What this task involves:
So that the copy stays text only, transcribe the data below exactly and exclude the images.
"""
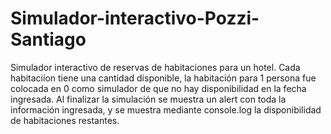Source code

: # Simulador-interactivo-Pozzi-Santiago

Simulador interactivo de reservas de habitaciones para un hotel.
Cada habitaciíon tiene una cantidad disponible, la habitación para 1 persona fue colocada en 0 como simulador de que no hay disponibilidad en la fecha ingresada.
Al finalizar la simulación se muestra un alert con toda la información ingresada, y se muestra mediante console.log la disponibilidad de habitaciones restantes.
"""
Problem solution:
Source code

: # Simulador-interactivo-Pozzi-Santiago

Simulador interactivo de reservas de habitaciones para un hotel.
Cada habitaciíon tiene una cantidad disponible, la habitación para 1 persona fue colocada en 0 como simulador de que no hay disponibilidad en la fecha ingresada.
Al finalizar la simulación se muestra un alert con toda la información ingresada, y se muestra mediante console.log la disponibilidad de habitaciones restantes.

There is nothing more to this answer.